Even the most outlandish trends, be it political ideology or viral internet meme, can generate a following — even rhinoceroses.
Tonight, Pitt’s theater department will put that theory into practice in its debut production of French playwright Eugéne Ionesco’s “Rhinoceros,” which runs from Thursday, Feb. 18, through Sunday, Feb. 28. The shows open 8 p.m. Tuesday through Saturday and 2 p.m. Sundays at the Studio Theatre in B-24 Cathedral of Learning. Student performers have resurrected the nearly 70-year-old play without much change, proving its relevance and timelessness.
The story follows a French village whose inhabitants slowly turn into rhinoceroses. Their only symptom — aside from morphing body shapes — seems to be their changing ideologies. Ionesco wrote the avant-garde, pachyderm-obsessed drama in 1959. The play was a theatrical post-war response to fascism, communism and the rise of other political and nationalist ideologies, as each of the town’s citizens transform except for the protagonist, Berenger, a drunk, pitiful everyman.
“Rhinoceros” cleverly deals with ideas of conformity, individuality and morality by showing what people go through when pitted against a mass ideology. While thoroughly avant-garde, the play also inhabits the absurdist realm, a period of play and literary creation that lasted from the ’50s to the early ’60s. Such productions adhered to French philosopher Albert Camus’ notion of absurdism, which posits that humanity’s attempts to attain understanding are ultimately futile.
In true absurdist fashion, the play offers up more questions than answers. It asks of the audience the classic question, “What would you do in this scenario?” It also gives the viewer many positions to choose from and side with, perfectly summing up the complicated and imperfect issues at hand.
The play’s political undertones, hyperbolically represented by rhinoceroses, are not lost on the cast and crew — especially Claire Syler, an adjunct professor in Pitt’s theater department and the play’s director.
She said in choosing “Rhinoceros,” she was conscious that the production would coincide with presidential campaign season, which, inevitably, is a time of high-profile, polarizing rhetoric.
“It is my belief that the most robust theater does not tell an audience what to think, rather it provides a multivalent performance that demands interpretation,” Syler said. “That’s what we’ve tried to do.”
The performance feels like a parallel to our own American political process, which at times feels like a zoo from the citizen’s perspective. Extensively, Berenger represents all of humanity as the last holdout against conformity and the spirit of individuality and free will.
The actors also see the humor in the philosophical noise. Ben McClymont, a junior Asian studies and theater arts double major, plays Berenger, and senior marketing and theater arts major Claire Sabatine plays Daisy, the receptionist at the newspaper at which Berenger works and with whom he is in love.
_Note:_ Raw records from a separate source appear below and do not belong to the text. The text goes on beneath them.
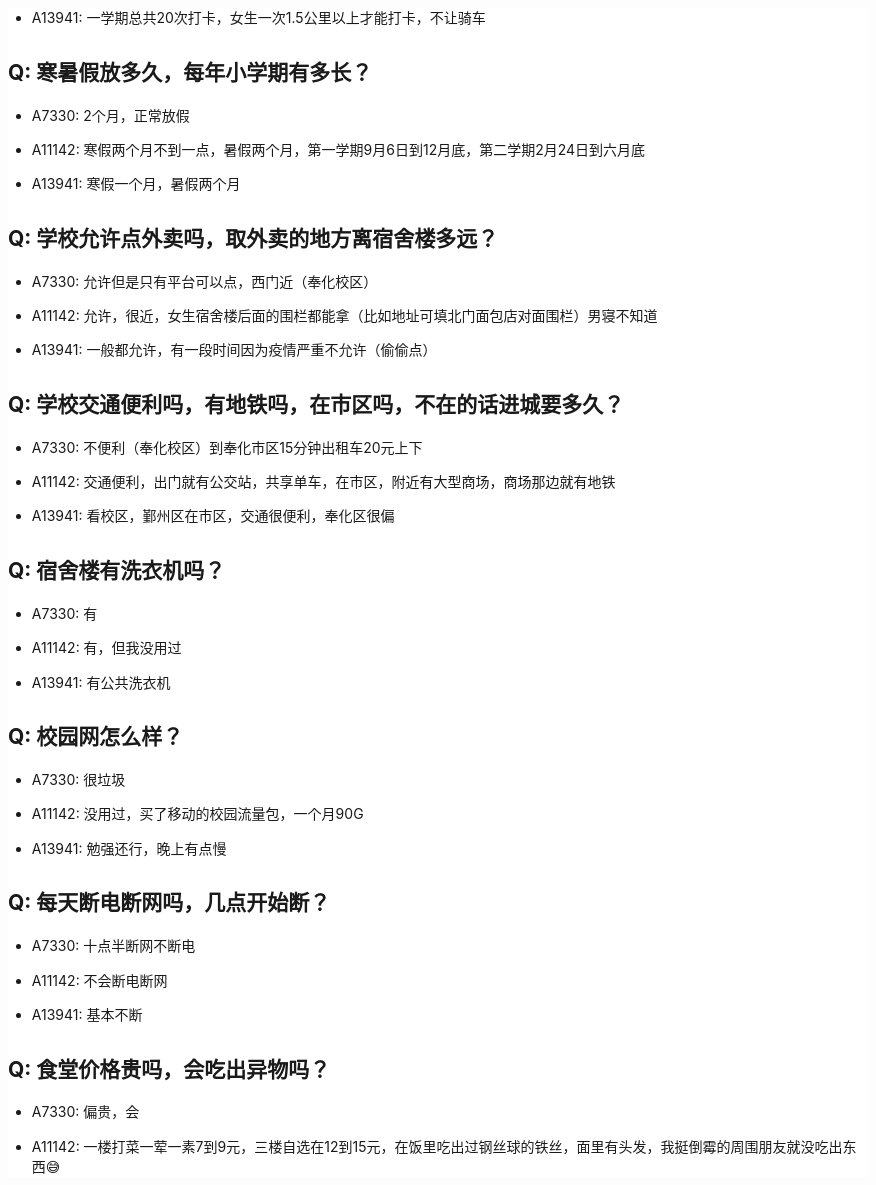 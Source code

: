 - A13941: 一学期总共20次打卡，女生一次1.5公里以上才能打卡，不让骑车

## Q: 寒暑假放多久，每年小学期有多长？

- A7330: 2个月，正常放假

- A11142: 寒假两个月不到一点，暑假两个月，第一学期9月6日到12月底，第二学期2月24日到六月底

- A13941: 寒假一个月，暑假两个月

## Q: 学校允许点外卖吗，取外卖的地方离宿舍楼多远？

- A7330: 允许但是只有平台可以点，西门近（奉化校区）

- A11142: 允许，很近，女生宿舍楼后面的围栏都能拿（比如地址可填北门面包店对面围栏）男寝不知道

- A13941: 一般都允许，有一段时间因为疫情严重不允许（偷偷点）

## Q: 学校交通便利吗，有地铁吗，在市区吗，不在的话进城要多久？

- A7330: 不便利（奉化校区）到奉化市区15分钟出租车20元上下

- A11142: 交通便利，出门就有公交站，共享单车，在市区，附近有大型商场，商场那边就有地铁

- A13941: 看校区，鄞州区在市区，交通很便利，奉化区很偏

## Q: 宿舍楼有洗衣机吗？

- A7330: 有

- A11142: 有，但我没用过

- A13941: 有公共洗衣机

## Q: 校园网怎么样？

- A7330: 很垃圾

- A11142: 没用过，买了移动的校园流量包，一个月90G

- A13941: 勉强还行，晚上有点慢

## Q: 每天断电断网吗，几点开始断？

- A7330: 十点半断网不断电

- A11142: 不会断电断网

- A13941: 基本不断

## Q: 食堂价格贵吗，会吃出异物吗？

- A7330: 偏贵，会

- A11142: 一楼打菜一荤一素7到9元，三楼自选在12到15元，在饭里吃出过钢丝球的铁丝，面里有头发，我挺倒霉的周围朋友就没吃出东西😅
They say the play’s humor keeps its heavier underlying themes accessible to the audience.
“One of my favorite parts about this world my fellow fearless cast members, director and I have created is the ability to portray comedy on the surface while layering in culturally relevant themes of conformity and social norms underneath,” Sabatine said. “I enjoy being in shows that start a conversation.”
Sabatine also appeared in “Good Kids,” a Pitt theater production from last November about sexual harassment surrounding a real rape case in Steubenville, Ohio.
As a provocative and engaging play, “Rhinoceros” demands its audience to keep an open mind while examining their own perceptions of normality.
“With the Theatre of the Absurd, this distance is taken to the extreme, isolating and highlighting the idiosyncrasies of daily life that we have grown accustomed to,” McClymont said. “It is shockingly funny one second and just when you’re lulled into a sense of calm, a rhino comes trampling back in to disrupt everything.”
The relevant messages of conformity and groupthink aren’t the play’s only attraction. The set design beautifully accentuates the characters’ physical and ideological transformation, tracking the story’s progression.
“[The design] itself is worth seeing — the production team exceeded all expectations,” Sabatine said.
The green-toned set pieces change with the play’s mood, along with darkening shades of green light, which mirror characters’ sickly descent into the body and mindset of the growing rhinoceros majority. As more characters turn from fleshy to leathery, the definition of “sickness” changes, resulting in the remaining human minority considering themselves undesirables.
The play leaves you with more questions than answers, but those same questions will stampede in your skull for some time afterward.
“We tend to fear what we cannot understand, and knowing that we tend to [marginalize] people who don’t fit precisely into the puzzle of society as a whole is important,” McClymont said. “Instead of tearing it down, we need to revere this uniqueness and understand that everyone has something they can positively contribute to society.”